An effective policy must reflect how your firm actually uses AI today, not how you hope to use it in the future.
What Your Policy Should Address
Tool inventory and approval process. You cannot supervise what you don't know exists. Start by identifying every AI tool used across the firm-including those embedded in mainstream platforms like document editors, email systems, and productivity suites. Many AI tools are adopted informally. Your inventory must capture the full picture, not just officially approved tools. Document the approval process for new tools and update it regularly.
Permitted and prohibited uses. Define what AI tools employees can use, how they can use them, and what information or data cannot be entered into any AI system.
Human review requirements. Every AI-assisted output headed to a client, investor, or counterparty should undergo human review before release. Your policy should distinguish between a cursory read and a substantive review, and detail how errors are flagged and corrected.
Disclosure accuracy. The gap between how your firm actually uses AI and what you disclose about that use is the most pervasive compliance deficiency in the industry. The SEC Marketing Rule (Rule 206(4)-1) applies to AI-generated content in offering documents, pitch decks, social media posts, emails, and website copy. Designate a person-typically an attorney or compliance professional-to maintain accurate, up-to-date disclosures about your firm's AI use. The SEC has pursued enforcement actions against both private and public firms for misrepresenting their AI capabilities.

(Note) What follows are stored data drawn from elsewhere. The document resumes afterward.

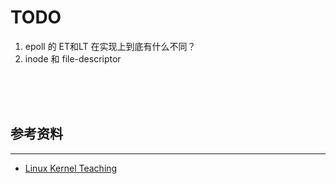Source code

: # TODO

1. epoll 的 ET和LT 在实现上到底有什么不同？
2. inode 和 file-descriptor




<br><br><br>

## 参考资料
----

* [Linux Kernel Teaching](https://linux-kernel-labs.github.io/refs/heads/master/index.html)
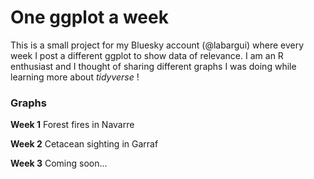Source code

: # One ggplot a week
This is a small project for my Bluesky account (@labargui) where every week I post a different ggplot to show data of relevance. I am an R enthusiast and I thought of sharing different graphs I was doing while learning more about *tidyverse* !

### Graphs
**Week 1** Forest fires in Navarre

**Week 2** Cetacean sighting in Garraf

**Week 3** Coming soon...
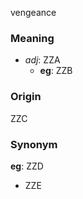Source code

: vengeance
### Meaning
+ _adj_: ZZA
    + __eg__: ZZB

### Origin

ZZC

### Synonym

__eg__: ZZD

+ ZZE


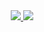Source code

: <div align = "center">
    <a href = "https://hub.docker.com/repository/docker/zerohertzkr/airflow-uplus/general">
        <img src="https://img.shields.io/badge/Docker Hub-zerohertzkr/airflow--uplus-800a0a?style=for-the-badge&logo=Docker&logoColor=800a0a"/>
        <img src="https://img.shields.io/docker/v/zerohertzkr/airflow-uplus?style=for-the-badge&logo=Docker&label=zerohertzkr/airflow-uplus&labelColor=800a0a"/>
    </a>
</div>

Vendor due diligence. Many advisers use AI without realizing it, through third-party SaaS tools. Before adopting a third-party AI tool, understand how the vendor handles data, what safeguards prevent misleading content, and what happens to your data if the vendor changes the underlying model or if you terminate the relationship.
Recordkeeping. Define which AI outputs qualify as records and how they are retained. For RIAs, this connects to Rule 204-2, which requires reliable recordkeeping and retrieval processes. ERAs should still document what is kept and how it can be produced during an audit or regulatory inquiry.
Training. Employees need specific guidance when the policy is adopted and whenever it is materially updated. Generic "use responsibly" language fails. Training should cover what data can or cannot be entered into tools, when AI output must be verified, and how to recognize red flags like hallucinations or fabricated citations.
Policy review. For RIAs, assess the policy during the annual compliance review required by Rule 206(4)-7. Given the pace of change in AI tools and capabilities, consider more frequent reviews that track new tools adopted, incidents or near-misses, control effectiveness, and regulatory developments.
How to Start
Take an inventory of how AI is actually being used across your firm. Compare that reality to what your policies currently say. Identify the gap.
From there, update your procedures to define approved tools, prohibited uses, human review expectations, disclosure controls, vendor due diligence, recordkeeping, and training requirements. Build a policy that reflects today's workflows.
Review it regularly and keep it aligned as tools, risks, and regulatory expectations change. For legal interpretation or potential exposure, consult qualified legal counsel to ensure your AI policies align with current regulations.
An AI policy cannot stand alone. It must be part of a broader AI governance program that addresses how your firm identifies, assesses, and manages AI-related risks across all operations.